Start of MATERIAL TO PROCESS
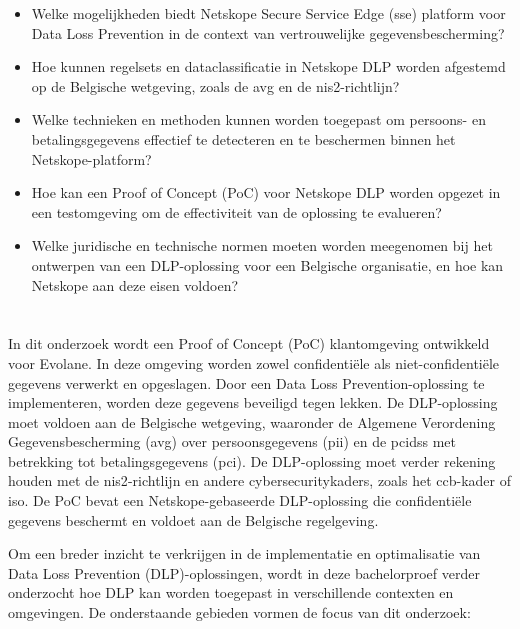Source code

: \begin{itemize}
    \item Welke mogelijkheden biedt Netskope Secure Service Edge (\gls{sse}) platform voor Data Loss Prevention in de context van vertrouwelijke gegevensbescherming?
    \item Hoe kunnen regelsets en dataclassificatie in Netskope DLP worden afgestemd op de Belgische wetgeving, zoals de \gls{avg} en de \gls{nis2}-richt\-lijn?
    \item Welke technieken en methoden kunnen worden toegepast om persoons- en betalingsgegevens effectief te detecteren en te beschermen binnen het Net\-skope-platform?
    \item Hoe kan een Proof of Concept (PoC) voor Netskope DLP worden opgezet in een testomgeving om de effectiviteit van de oplossing te evalueren?
    \item Welke juridische en technische normen moeten worden meegenomen bij het ontwerpen van een DLP-oplossing voor een Belgische organisatie, en hoe kan Netskope aan deze eisen voldoen?
\end{itemize}


\section{}%
\label{sec:onderzoeksdoelstelling}

In dit onderzoek wordt een Proof of Concept (PoC) klantomgeving ontwikkeld voor Evolane. 
In deze omgeving worden zowel confidentiële als niet-confidentiële gegevens verwerkt en opgeslagen. 
Door een Data Loss Prevention-oplossing te implementeren, worden deze gegevens beveiligd tegen lekken. De DLP-oplossing moet voldoen aan de Belgische wetgeving, 
waaronder de Algemene Verordening Gegevensbescherming (\gls{avg}) over persoonsgegevens (\gls{pii}) en de \gls{pcidss} met betrekking tot betalingsgegevens (\gls{pci}). 
De DLP-oplossing moet verder rekening houden met de \gls{nis2}-richtlijn en andere cybersecuritykaders, zoals het \gls{ccb}-kader of \gls{iso}. 
De PoC bevat een Netskope-gebaseerde DLP-oplossing die confidentiële gegevens beschermt en voldoet aan de Belgische regelgeving. 

Om een breder inzicht te verkrijgen in de implementatie en optimalisatie van Data Loss Prevention (DLP)-oplossingen, wordt in deze bachelorproef verder onderzocht hoe DLP kan worden toegepast in verschillende contexten en omgevingen. De onderstaande gebieden vormen de focus van dit onderzoek:


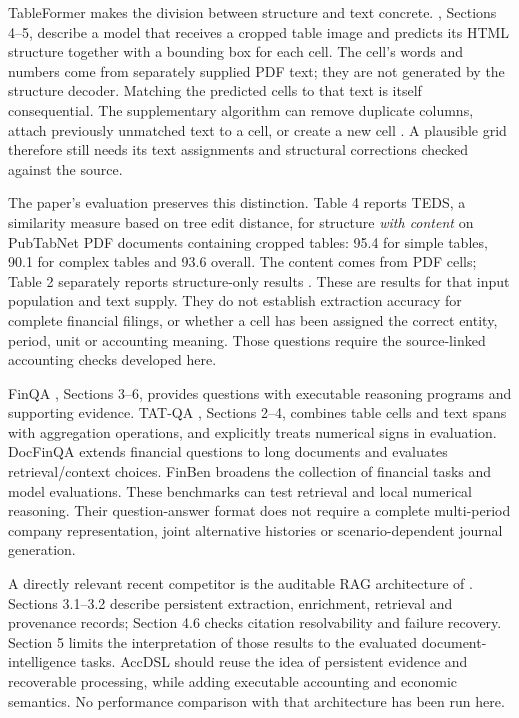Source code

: \enlargethispage{\baselineskip}
TableFormer makes the division between structure and text concrete.
\citet{nassar2022tableformer}, Sections 4--5, describe a model that receives a
cropped table image and predicts its HTML structure together with a bounding
box for each cell. The cell's words and numbers come from separately supplied
PDF text; they are not generated by the structure decoder. Matching the
predicted cells to that text is itself consequential. The supplementary
algorithm can remove duplicate columns, attach previously unmatched text to a
cell, or create a new cell \citep[Section 2]{nassar2022tableformersupp}. A
plausible grid therefore still needs its text assignments and structural
corrections checked against the source.

The paper's evaluation preserves this distinction. Table 4 reports TEDS,
a similarity measure based on tree edit distance, for structure \emph{with
content} on PubTabNet PDF documents containing cropped tables: 95.4 for simple
tables, 90.1 for complex tables and 93.6 overall. The content comes from PDF
cells; Table 2 separately reports structure-only results
\citep[Tables 2 and 4, p.~4620]{nassar2022tableformer}. These are results for
that input population and text supply. They do not establish extraction
accuracy for complete financial filings, or whether a cell has been assigned
the correct entity, period, unit or accounting meaning. Those questions require
the source-linked accounting checks developed here.


FinQA \citep{chen2021}, Sections 3--6, provides questions with executable
reasoning programs and supporting evidence. TAT-QA \citep{zhu2021}, Sections
2--4, combines table cells and text spans with aggregation operations, and
explicitly treats numerical signs in evaluation. DocFinQA \citep{reddy2024}
extends financial questions to long documents and evaluates retrieval/context
choices. FinBen \citep{xie2024} broadens the collection of financial tasks and
model evaluations. These benchmarks can test retrieval and local numerical
reasoning. Their question-answer format does not require a complete
multi-period company representation, joint alternative histories or
scenario-dependent journal generation.

A directly relevant recent competitor is the auditable RAG architecture of
\citet{cosentino2026}. Sections 3.1--3.2 describe persistent extraction,
enrichment, retrieval and provenance records; Section 4.6 checks citation
resolvability and failure recovery. Section 5 limits the interpretation of
those results to the evaluated document-intelligence tasks. AccDSL should
reuse the idea of persistent evidence and recoverable processing, while adding
executable accounting and economic semantics. No performance comparison with
that architecture has been run here.

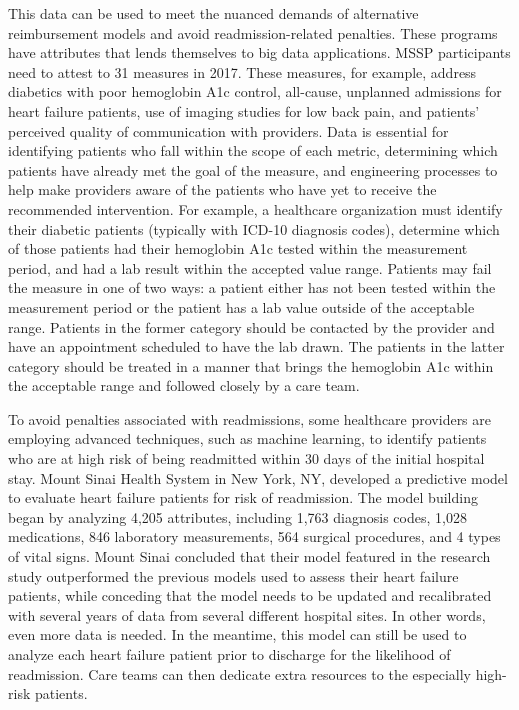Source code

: \documentclass[sigconf]{acmart}
\begin{document}
 This data can be used to meet the nuanced demands of alternative reimbursement models and avoid readmission-related penalties. These programs have attributes that lends themselves to big data applications. MSSP participants need to attest to 31 measures in 2017. These measures, for example, address diabetics with poor hemoglobin A1c control, all-cause, unplanned admissions for heart failure patients, use of imaging studies for low back pain, and patients' perceived quality of communication with providers\cite{editor07}. Data is essential for identifying patients who fall within the scope of each metric, determining which patients have already met the goal of the measure, and engineering processes to help make providers aware of the patients who have yet to receive the recommended intervention. For example, a healthcare organization must identify their diabetic patients (typically with ICD-10 diagnosis codes), determine which of those patients had their hemoglobin A1c tested within the measurement period, and had a lab result within the accepted value range. Patients may fail the measure in one of two ways: a patient either has not been tested within the measurement period or the patient has a lab value outside of the acceptable range. Patients in the former category should be contacted by the provider and have an appointment scheduled to have the lab drawn. The patients in the latter category should be treated in a manner that brings the hemoglobin A1c within the acceptable range and followed closely by a care team.

 To avoid penalties associated with readmissions, some healthcare providers are employing advanced techniques, such as machine learning, to identify patients who are at high risk of being readmitted within 30 days of the initial hospital stay. Mount Sinai Health System in New York, NY, developed a predictive model to evaluate heart failure patients for risk of readmission. The model building began by analyzing 4,205 attributes, including 1,763 diagnosis codes, 1,028 medications, 846 laboratory measurements, 564 surgical procedures, and 4 types of vital signs\cite{editor08}. Mount Sinai concluded that their model featured in the research study outperformed the previous models used to assess their heart failure patients, while conceding that the model needs to be updated and recalibrated with several years of data from several different hospital sites\cite{editor08}. In other words, even more data is needed. In the meantime, this model can still be used to analyze each heart failure patient prior to discharge for the likelihood of readmission. Care teams can then dedicate extra resources to the especially high-risk patients.
\end{document}
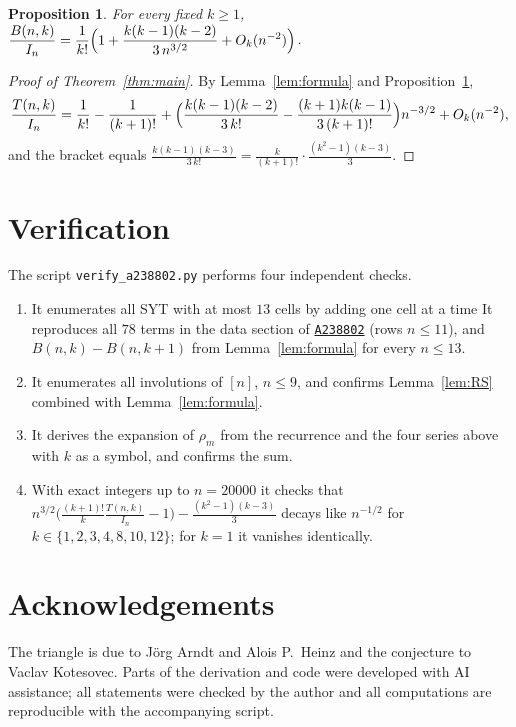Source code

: \documentclass[11pt,a4paper]{article}
\newtheorem{proposition}[theorem]{Proposition}
\theoremstyle{remark}
\newcommand{\oeis}[1]{\href{https://oeis.org/#1}{\texttt{#1}}}
\begin{document}
\begin{proposition}\label{prop:B}
For every fixed $k\ge1$, $\displaystyle\frac{B(n,k)}{I_n}=\frac1{k!}\Bigl(1+\frac{k(k-1)(k-2)}{3\,n^{3/2}}+O_k(n^{-2})\Bigr)$.
\end{proposition}

\begin{proof}[Proof of Theorem~\ref{thm:main}]
By Lemma~\ref{lem:formula} and Proposition~\ref{prop:B},
\[
 \frac{T(n,k)}{I_n}=\frac1{k!}-\frac1{(k+1)!}+\Bigl(\frac{k(k-1)(k-2)}{3\,k!}-\frac{(k+1)k(k-1)}{3\,(k+1)!}\Bigr)n^{-3/2}+O_k(n^{-2}),
\]
and the bracket equals $\frac{k(k-1)(k-3)}{3\,k!}=\frac k{(k+1)!}\cdot\frac{(k^2-1)(k-3)}3$.
\end{proof}

\section{Verification}

The script \texttt{verify\_a238802.py} performs four independent checks.
\begin{enumerate}
\item It enumerates all SYT with at most $13$ cells by adding one cell at a time It reproduces all $78$ terms in the data section of \oeis{A238802} (rows $n\le11$), and $B(n,k)-B(n,k+1)$ from Lemma~\ref{lem:formula} for every $n\le13$.
\item It enumerates all involutions of $[n]$, $n\le9$, and confirms Lemma~\ref{lem:RS} combined with Lemma~\ref{lem:formula}.
\item It derives the expansion of $\rho_m$ from the recurrence and the four series above with $k$ as a symbol, and confirms the sum.
\item With exact integers up to $n=20000$ it checks that $n^{3/2}\bigl(\frac{(k+1)!}{k}\frac{T(n,k)}{I_n}-1\bigr)-\frac{(k^2-1)(k-3)}3$ decays like $n^{-1/2}$ for $k\in\{1,2,3,4,8,10,12\}$; for $k=1$ it vanishes identically.
\end{enumerate}

\section*{Acknowledgements}
The triangle is due to J\"org Arndt and Alois P.~Heinz and the conjecture to Vaclav Kotesovec. Parts of the derivation and code were developed with AI assistance; all statements were checked by the author and all computations are reproducible with the accompanying script.
\end{document}
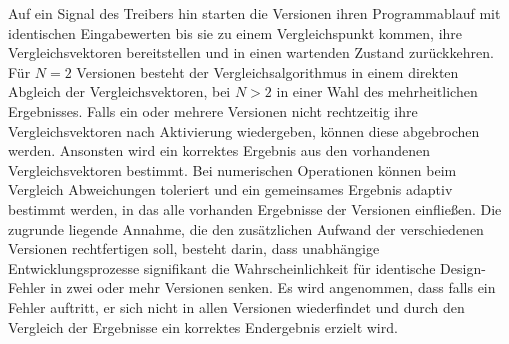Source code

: Auf ein Signal des Treibers hin starten die Versionen ihren Programmablauf mit identischen Eingabewerten bis sie zu einem Vergleichspunkt kommen, ihre Vergleichsvektoren bereitstellen und in einen wartenden Zustand zurückkehren.
Für $N = 2$ Versionen besteht der Vergleichsalgorithmus in einem direkten Abgleich der Vergleichsvektoren, bei $N > 2$ in einer Wahl des mehrheitlichen Ergebnisses. Falls ein oder mehrere Versionen nicht rechtzeitig ihre Vergleichsvektoren nach Aktivierung wiedergeben, können diese abgebrochen werden. Ansonsten wird ein korrektes Ergebnis aus den vorhandenen Vergleichsvektoren bestimmt. Bei numerischen Operationen können beim Vergleich Abweichungen toleriert und ein gemeinsames Ergebnis adaptiv bestimmt werden, in das alle vorhanden Ergebnisse der Versionen einfließen. 
Die zugrunde liegende Annahme, die den zusätzlichen Aufwand der verschiedenen Versionen rechtfertigen soll, besteht darin, dass unabhängige Entwicklungsprozesse signifikant die Wahrscheinlichkeit für identische Design-Fehler in zwei oder mehr Versionen senken.
Es wird angenommen, dass falls ein Fehler auftritt, er sich nicht in allen Versionen wiederfindet und durch den Vergleich der Ergebnisse ein korrektes Endergebnis erzielt wird.
%
%
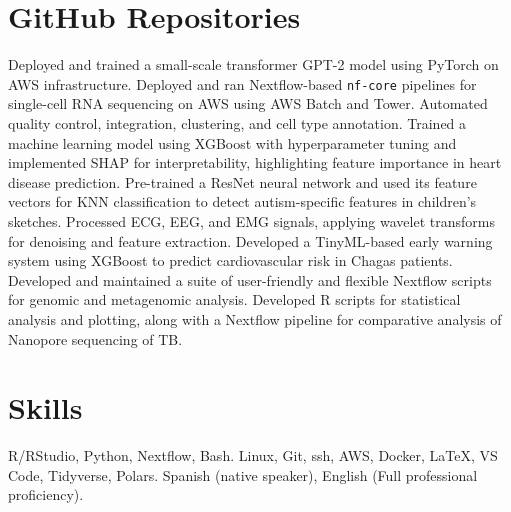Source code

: \documentclass[11pt,a4paper,sans]{moderncv}
\begin{document}
  
\section{GitHub Repositories}
    {Deployed and trained a small-scale transformer GPT-2 model using PyTorch on AWS infrastructure.}{}{}
    {}
    {Deployed and ran Nextflow-based \texttt{nf-core} pipelines for single-cell RNA sequencing on AWS using AWS Batch and Tower. Automated quality control, integration, clustering, and cell type annotation.}{}{}
    {}
    {Trained a machine learning model using XGBoost with hyperparameter tuning and implemented SHAP for interpretability, highlighting feature importance in heart disease prediction.}{}{}
    {}  
    {Pre-trained a ResNet neural network and used its feature vectors for KNN classification to detect autism-specific features in children's sketches.}{}{}
    {}
    {Processed ECG, EEG, and EMG signals, applying wavelet transforms for denoising and feature extraction. Developed a TinyML-based early warning system using XGBoost to predict cardiovascular risk in Chagas patients.}{}{}
    {}
    {Developed and maintained a suite of user-friendly and flexible Nextflow scripts for genomic and metagenomic analysis.}{}{}
    {}
    {Developed R scripts for statistical analysis and plotting, along with a Nextflow pipeline for comparative analysis of Nanopore sequencing of TB.}{}{}
    {}

\section{Skills}
  {}{}{R/RStudio, Python, Nextflow, Bash.}
  {}
  {}{Linux, Git, ssh, AWS, Docker, LaTeX, VS Code, Tidyverse, Polars.}{}
  {}
  {}{Spanish (native speaker), English (Full professional proficiency).}
  {}
  {}
\end{document}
End of MATERIAL TO PROCESS
* **ASSIGNMENT**
Wherever a line of the data holds "verder", copy that line.

* **PROBLEM SOLUTION**
De DLP-oplossing moet verder rekening houden met de \gls{nis2}-richtlijn en andere cybersecuritykaders, zoals het \gls{ccb}-kader of \gls{iso}. 
Om een breder inzicht te verkrijgen in de implementatie en optimalisatie van Data Loss Prevention (DLP)-oplossingen, wordt in deze bachelorproef verder onderzocht hoe DLP kan worden toegepast in verschillende contexten en omgevingen. De onderstaande gebieden vormen de focus van dit onderzoek:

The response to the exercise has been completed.